Weeks before the 1960 presidential election, Dr. Martin Luther King Jr. was arrested for participating in a lunch counter sit-in in Atlanta and sentenced to four months of hard labor. Thanks to some back-channel moves by the Kennedy campaign, King was released from prison. On Georgia Today, author Paul Kendrick explains how that changed party allegiances for Black and white voters in the South for generations.

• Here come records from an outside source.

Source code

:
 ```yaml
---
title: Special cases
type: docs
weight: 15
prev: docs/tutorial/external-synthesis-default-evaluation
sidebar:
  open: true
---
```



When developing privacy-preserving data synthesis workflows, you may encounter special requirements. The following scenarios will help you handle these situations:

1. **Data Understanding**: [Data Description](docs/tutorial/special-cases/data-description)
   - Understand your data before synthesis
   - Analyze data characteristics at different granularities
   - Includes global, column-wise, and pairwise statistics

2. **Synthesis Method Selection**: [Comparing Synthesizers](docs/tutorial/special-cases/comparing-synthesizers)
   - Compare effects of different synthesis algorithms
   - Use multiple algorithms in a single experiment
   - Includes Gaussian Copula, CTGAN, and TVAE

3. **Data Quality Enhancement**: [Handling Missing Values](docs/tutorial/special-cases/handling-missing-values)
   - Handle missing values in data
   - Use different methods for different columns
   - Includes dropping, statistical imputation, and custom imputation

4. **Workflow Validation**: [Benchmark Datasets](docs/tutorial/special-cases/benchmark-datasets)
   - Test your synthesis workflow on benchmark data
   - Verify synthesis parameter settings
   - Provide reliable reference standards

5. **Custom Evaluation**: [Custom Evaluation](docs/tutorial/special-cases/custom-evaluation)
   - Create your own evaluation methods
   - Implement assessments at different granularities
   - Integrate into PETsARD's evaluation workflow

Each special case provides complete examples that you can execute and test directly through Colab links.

RELATED: 'How Martin Luther King Jr.’s Imprisonment Changed American Politics Forever'

TRANSCRIPT:

Virginia Prescott: It's Georgia Today. I'm Virginia Prescott, in for Steve Fennessy. As the nation celebrates Black History Month, we're taking you back to an often-overlooked chapter in Georgia's civil rights history. Before the Selma to Montgomery march, before the “I Have a Dream” speech, Dr. Martin Luther King Jr. was sentenced to four months of hard labor for an outstanding traffic violation. It's October 1960, just weeks before Election Day. Dr. King is arrested for taking part in a lunch counter sit-in at Rich's department store in Atlanta. He was then transferred to DeKalb County, sentenced, jailed and then taken in the dead of night to a Georgia state prison. Thanks to some back-channel, even rogue moves by the Kennedy campaign, Dr. King was released.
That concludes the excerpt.